# Problem to solve
When you repeat the listing below, keep every word exactly and leave out each picture.

# Information
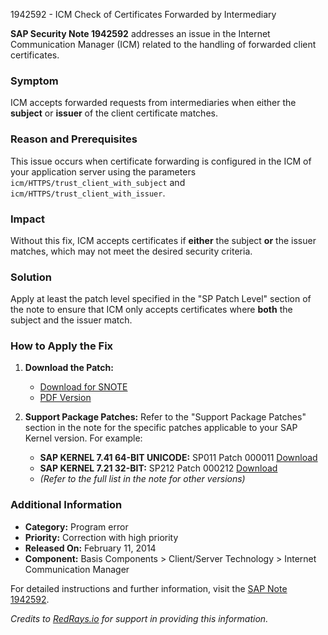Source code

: 1942592 - ICM Check of Certificates Forwarded by Intermediary

**SAP Security Note 1942592** addresses an issue in the Internet Communication Manager (ICM) related to the handling of forwarded client certificates. 

### Symptom
ICM accepts forwarded requests from intermediaries when either the **subject** or **issuer** of the client certificate matches.

### Reason and Prerequisites
This issue occurs when certificate forwarding is configured in the ICM of your application server using the parameters `icm/HTTPS/trust_client_with_subject` and `icm/HTTPS/trust_client_with_issuer`.

### Impact
Without this fix, ICM accepts certificates if **either** the subject **or** the issuer matches, which may not meet the desired security criteria.

### Solution
Apply at least the patch level specified in the "SP Patch Level" section of the note to ensure that ICM only accepts certificates where **both** the subject and the issuer match.

### How to Apply the Fix
1. **Download the Patch:**
   - [Download for SNOTE](https://notesdownloads.sap.com/note/0040000017761732017)
   - [PDF Version](https://userapps.support.sap.com/sap/support/sfm/notes/print/0001942592?language=en-US&token=621371F12ED902865D915C070D0D0FF0)

2. **Support Package Patches:**
   Refer to the "Support Package Patches" section in the note for the specific patches applicable to your SAP Kernel version. For example:
   - **SAP KERNEL 7.41 64-BIT UNICODE:** SP011 Patch 000011 [Download](https://me.sap.com/softwarecenter/template/products/_APP=00200682500000001943&_EVENT=DISPHIER&HEADER=Y&FUNCTIONBAR=N&EVENT=TREE&NE=NAVIGATE&ENR=67837800100200023700&V=MAINT)
   - **SAP KERNEL 7.21 32-BIT:** SP212 Patch 000212 [Download](https://me.sap.com/softwarecenter/template/products/_APP=00200682500000001943&_EVENT=DISPHIER&HEADER=Y&FUNCTIONBAR=N&EVENT=TREE&NE=NAVIGATE&ENR=67837800100200021235&V=MAINT)
   - *(Refer to the full list in the note for other versions)*

### Additional Information
- **Category:** Program error
- **Priority:** Correction with high priority
- **Released On:** February 11, 2014
- **Component:** Basis Components > Client/Server Technology > Internet Communication Manager

For detailed instructions and further information, visit the [SAP Note 1942592](https://me.sap.com/notes/0001942592).

*Credits to [RedRays.io](https://redrays.io) for support in providing this information.*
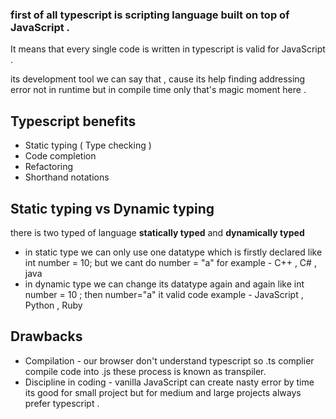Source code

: 
### first of all typescript is scripting language built on top of JavaScript .

It means that every single code is written in typescript is valid for JavaScript .

its development tool we can say that , cause its help finding addressing error not in runtime but in compile time only that's magic moment here .

## Typescript benefits

- Static typing ( Type checking )
- Code completion 
- Refactoring
- Shorthand notations

## Static typing vs Dynamic typing

there is two typed of language **statically typed** and **dynamically typed**

- in static type we can only use one datatype which is firstly declared like int number = 10; but we cant do number = "a" for example - C++ , C# , java
- in dynamic type we can change its datatype again and again like int number = 10 ; then number="a" it valid code example  - JavaScript , Python , Ruby

## Drawbacks

- Compilation - our browser don't understand typescript so .ts complier compile code into .js these process is known as transpiler.
- Discipline in coding - vanilla JavaScript can create nasty error by time its good for small project but for medium and large projects always prefer typescript .


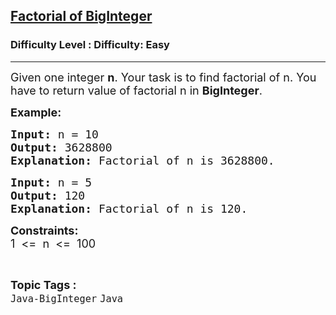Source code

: <h2><a href="https://www.geeksforgeeks.org/problems/factorial-of-biginteger/1?page=7&category=Java&sortBy=submissions">Factorial of BigInteger</a></h2><h3>Difficulty Level : Difficulty: Easy</h3><hr><div class="problems_problem_content__Xm_eO"><p><span style="font-size: 18px;">Given one integer <strong>n</strong>. Your task is to find factorial of n. You have to return value of factorial n in <strong>BigInteger</strong>.</span></p>
<p><strong><span style="font-size: 18px;">Example:</span></strong></p>
<pre><span style="font-size: 18px;"><strong>Input: </strong>n = 10 </span>
<span style="font-size: 18px;"><strong>Output: </strong>3628800</span>
<span style="font-size: 18px;"><strong>Explanation: </strong>Factorial of n is 3628800.</span></pre>
<pre><strong><span style="font-size: 18px;">Input:</span></strong><span style="font-size: 18px;"> n = 5<br></span><strong><span style="font-size: 18px;">Output:</span></strong><span style="font-size: 18px;"> 120<br></span><strong><span style="font-size: 18px;">Explanation:</span></strong><span style="font-size: 18px;"> Factorial of n is 120.</span></pre>
<p><strong><span style="font-size: 18px;">Constraints:</span></strong><span style="font-size: 18px;">&nbsp;<br></span><span style="font-size: 18px;">1 &nbsp;&lt;= &nbsp;n &nbsp;&lt;= &nbsp;100</span></p></div><br><p><span style=font-size:18px><strong>Topic Tags : </strong><br><code>Java-BigInteger</code>&nbsp;<code>Java</code>&nbsp;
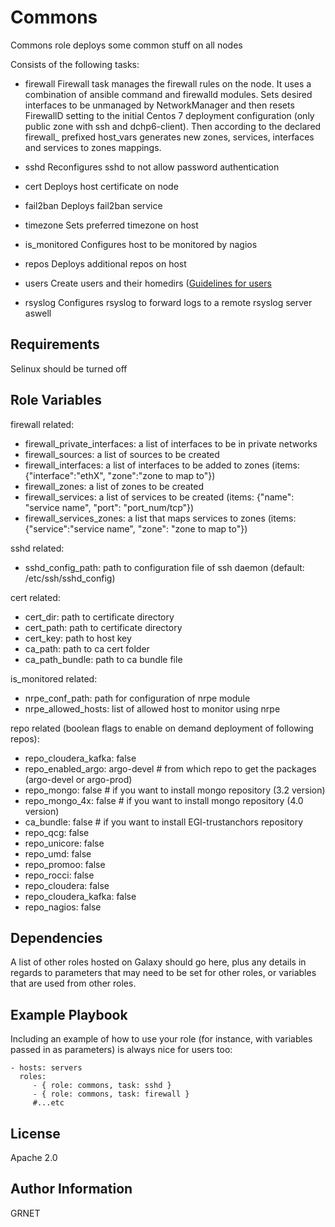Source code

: Commons
=========

Commons role deploys some common stuff on all nodes

Consists of the following tasks:

- firewall
Firewall task manages the firewall rules on the node. It uses a combination of ansible command and firewalld modules.
Sets desired interfaces to be unmanaged by NetworkManager and then resets FirewallD setting to the initial
Centos 7 deployment configuration (only public zone with ssh and dchp6-client). Then according to the declared firewall_ prefixed host_vars generates new zones, services, interfaces and services to zones mappings.

- sshd
Reconfigures sshd to not allow password authentication

- cert
Deploys host certificate on node

- fail2ban
Deploys fail2ban service

- timezone
Sets preferred timezone on host

- is_monitored
Configures host to be monitored by nagios

- repos
Deploys additional repos on host

- users
Create users and their homedirs ([Guidelines for users](README_users.md)

- rsyslog
Configures rsyslog to forward logs to a remote rsyslog server aswell

Requirements
------------

Selinux should be turned off

Role Variables
--------------

firewall related:
- firewall_private_interfaces: a list of interfaces to be in private networks
- firewall_sources: a list of sources to be created
- firewall_interfaces: a list of interfaces to be added to zones (items: {"interface":"ethX", "zone":"zone to map to"})
- firewall_zones: a list of zones to be created
- firewall_services: a list of services to be created (items: {"name": "service name", "port": "port_num/tcp"})
- firewall_services_zones: a list that maps services to zones (items: {"service":"service name", "zone": "zone to map to"})

sshd related:
- sshd_config_path: path to configuration file of ssh daemon (default: /etc/ssh/sshd_config)

cert related:
- cert_dir: path to certificate directory
- cert_path: path to certificate directory
- cert_key: path to host key
- ca_path: path to ca cert folder
- ca_path_bundle: path to ca bundle file

is_monitored related:
- nrpe_conf_path: path for configuration of nrpe module
- nrpe_allowed_hosts: list of allowed host to monitor using nrpe

repo related
(boolean flags to enable on demand deployment of following repos):
- repo_cloudera_kafka: false
- repo_enabled_argo: argo-devel  # from which repo to get the packages (argo-devel or argo-prod)
- repo_mongo: false  # if you want to install mongo repository (3.2 version)
- repo_mongo_4x: false # if you want to install mongo repository (4.0 version)
- ca_bundle: false  # if you want to install EGI-trustanchors repository
- repo_qcg: false
- repo_unicore: false
- repo_umd: false
- repo_promoo: false
- repo_rocci: false
- repo_cloudera: false
- repo_cloudera_kafka: false
- repo_nagios: false


Dependencies
------------

A list of other roles hosted on Galaxy should go here, plus any details in
regards to parameters that may need to be set for other roles, or variables that
are used from other roles.

Example Playbook
----------------

Including an example of how to use your role (for instance, with variables
passed in as parameters) is always nice for users too:

    - hosts: servers
      roles:
         - { role: commons, task: sshd }
         - { role: commons, task: firewall }
         #...etc

License
-------

Apache 2.0

Author Information
------------------

GRNET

# Written answer
Source code

: 1942592 - ICM Check of Certificates Forwarded by Intermediary

**SAP Security Note 1942592** addresses an issue in the Internet Communication Manager (ICM) related to the handling of forwarded client certificates. 

### Symptom
ICM accepts forwarded requests from intermediaries when either the **subject** or **issuer** of the client certificate matches.

### Reason and Prerequisites
This issue occurs when certificate forwarding is configured in the ICM of your application server using the parameters `icm/HTTPS/trust_client_with_subject` and `icm/HTTPS/trust_client_with_issuer`.

### Impact
Without this fix, ICM accepts certificates if **either** the subject **or** the issuer matches, which may not meet the desired security criteria.

### Solution
Apply at least the patch level specified in the "SP Patch Level" section of the note to ensure that ICM only accepts certificates where **both** the subject and the issuer match.

### How to Apply the Fix
1. **Download the Patch:**
   - [Download for SNOTE](https://notesdownloads.sap.com/note/0040000017761732017)
   - [PDF Version](https://userapps.support.sap.com/sap/support/sfm/notes/print/0001942592?language=en-US&token=621371F12ED902865D915C070D0D0FF0)

2. **Support Package Patches:**
   Refer to the "Support Package Patches" section in the note for the specific patches applicable to your SAP Kernel version. For example:
   - **SAP KERNEL 7.41 64-BIT UNICODE:** SP011 Patch 000011 [Download](https://me.sap.com/softwarecenter/template/products/_APP=00200682500000001943&_EVENT=DISPHIER&HEADER=Y&FUNCTIONBAR=N&EVENT=TREE&NE=NAVIGATE&ENR=67837800100200023700&V=MAINT)
   - **SAP KERNEL 7.21 32-BIT:** SP212 Patch 000212 [Download](https://me.sap.com/softwarecenter/template/products/_APP=00200682500000001943&_EVENT=DISPHIER&HEADER=Y&FUNCTIONBAR=N&EVENT=TREE&NE=NAVIGATE&ENR=67837800100200021235&V=MAINT)
   - *(Refer to the full list in the note for other versions)*

### Additional Information
- **Category:** Program error
- **Priority:** Correction with high priority
- **Released On:** February 11, 2014
- **Component:** Basis Components > Client/Server Technology > Internet Communication Manager

For detailed instructions and further information, visit the [SAP Note 1942592](https://me.sap.com/notes/0001942592).

*Credits to [RedRays.io](https://redrays.io) for support in providing this information.*
Source code

: 
### first of all typescript is scripting language built on top of JavaScript .

It means that every single code is written in typescript is valid for JavaScript .

its development tool we can say that , cause its help finding addressing error not in runtime but in compile time only that's magic moment here .

## Typescript benefits

- Static typing ( Type checking )
- Code completion 
- Refactoring
- Shorthand notations

## Static typing vs Dynamic typing

there is two typed of language **statically typed** and **dynamically typed**

- in static type we can only use one datatype which is firstly declared like int number = 10; but we cant do number = "a" for example - C++ , C# , java
- in dynamic type we can change its datatype again and again like int number = 10 ; then number="a" it valid code example  - JavaScript , Python , Ruby

## Drawbacks

- Compilation - our browser don't understand typescript so .ts complier compile code into .js these process is known as transpiler.
- Discipline in coding - vanilla JavaScript can create nasty error by time its good for small project but for medium and large projects always prefer typescript .


Source code

: <h2><a href="https://www.geeksforgeeks.org/problems/factorial-of-biginteger/1?page=7&category=Java&sortBy=submissions">Factorial of BigInteger</a></h2><h3>Difficulty Level : Difficulty: Easy</h3><hr><div class="problems_problem_content__Xm_eO"><p><span style="font-size: 18px;">Given one integer <strong>n</strong>. Your task is to find factorial of n. You have to return value of factorial n in <strong>BigInteger</strong>.</span></p>
<p><strong><span style="font-size: 18px;">Example:</span></strong></p>
<pre><span style="font-size: 18px;"><strong>Input: </strong>n = 10 </span>
<span style="font-size: 18px;"><strong>Output: </strong>3628800</span>
<span style="font-size: 18px;"><strong>Explanation: </strong>Factorial of n is 3628800.</span></pre>
<pre><strong><span style="font-size: 18px;">Input:</span></strong><span style="font-size: 18px;"> n = 5<br></span><strong><span style="font-size: 18px;">Output:</span></strong><span style="font-size: 18px;"> 120<br></span><strong><span style="font-size: 18px;">Explanation:</span></strong><span style="font-size: 18px;"> Factorial of n is 120.</span></pre>
<p><strong><span style="font-size: 18px;">Constraints:</span></strong><span style="font-size: 18px;">&nbsp;<br></span><span style="font-size: 18px;">1 &nbsp;&lt;= &nbsp;n &nbsp;&lt;= &nbsp;100</span></p></div><br><p><span style=font-size:18px><strong>Topic Tags : </strong><br><code>Java-BigInteger</code>&nbsp;<code>Java</code>&nbsp;
Source code

: Commons
=========

Commons role deploys some common stuff on all nodes

Consists of the following tasks:

- firewall
Firewall task manages the firewall rules on the node. It uses a combination of ansible command and firewalld modules.
Sets desired interfaces to be unmanaged by NetworkManager and then resets FirewallD setting to the initial
Centos 7 deployment configuration (only public zone with ssh and dchp6-client). Then according to the declared firewall_ prefixed host_vars generates new zones, services, interfaces and services to zones mappings.

- sshd
Reconfigures sshd to not allow password authentication

- cert
Deploys host certificate on node

- fail2ban
Deploys fail2ban service

- timezone
Sets preferred timezone on host

- is_monitored
Configures host to be monitored by nagios

- repos
Deploys additional repos on host

- users
Create users and their homedirs ([Guidelines for users](README_users.md)

- rsyslog
Configures rsyslog to forward logs to a remote rsyslog server aswell

Requirements
------------

Selinux should be turned off

Role Variables
--------------

firewall related:
- firewall_private_interfaces: a list of interfaces to be in private networks
- firewall_sources: a list of sources to be created
- firewall_interfaces: a list of interfaces to be added to zones (items: {"interface":"ethX", "zone":"zone to map to"})
- firewall_zones: a list of zones to be created
- firewall_services: a list of services to be created (items: {"name": "service name", "port": "port_num/tcp"})
- firewall_services_zones: a list that maps services to zones (items: {"service":"service name", "zone": "zone to map to"})

sshd related:
- sshd_config_path: path to configuration file of ssh daemon (default: /etc/ssh/sshd_config)

cert related:
- cert_dir: path to certificate directory
- cert_path: path to certificate directory
- cert_key: path to host key
- ca_path: path to ca cert folder
- ca_path_bundle: path to ca bundle file

is_monitored related:
- nrpe_conf_path: path for configuration of nrpe module
- nrpe_allowed_hosts: list of allowed host to monitor using nrpe

repo related
(boolean flags to enable on demand deployment of following repos):
- repo_cloudera_kafka: false
- repo_enabled_argo: argo-devel  # from which repo to get the packages (argo-devel or argo-prod)
- repo_mongo: false  # if you want to install mongo repository (3.2 version)
- repo_mongo_4x: false # if you want to install mongo repository (4.0 version)
- ca_bundle: false  # if you want to install EGI-trustanchors repository
- repo_qcg: false
- repo_unicore: false
- repo_umd: false
- repo_promoo: false
- repo_rocci: false
- repo_cloudera: false
- repo_cloudera_kafka: false
- repo_nagios: false


Dependencies
------------

A list of other roles hosted on Galaxy should go here, plus any details in
regards to parameters that may need to be set for other roles, or variables that
are used from other roles.

Example Playbook
----------------

Including an example of how to use your role (for instance, with variables
passed in as parameters) is always nice for users too:

    - hosts: servers
      roles:
         - { role: commons, task: sshd }
         - { role: commons, task: firewall }
         #...etc

License
-------

Apache 2.0

Author Information
------------------

GRNET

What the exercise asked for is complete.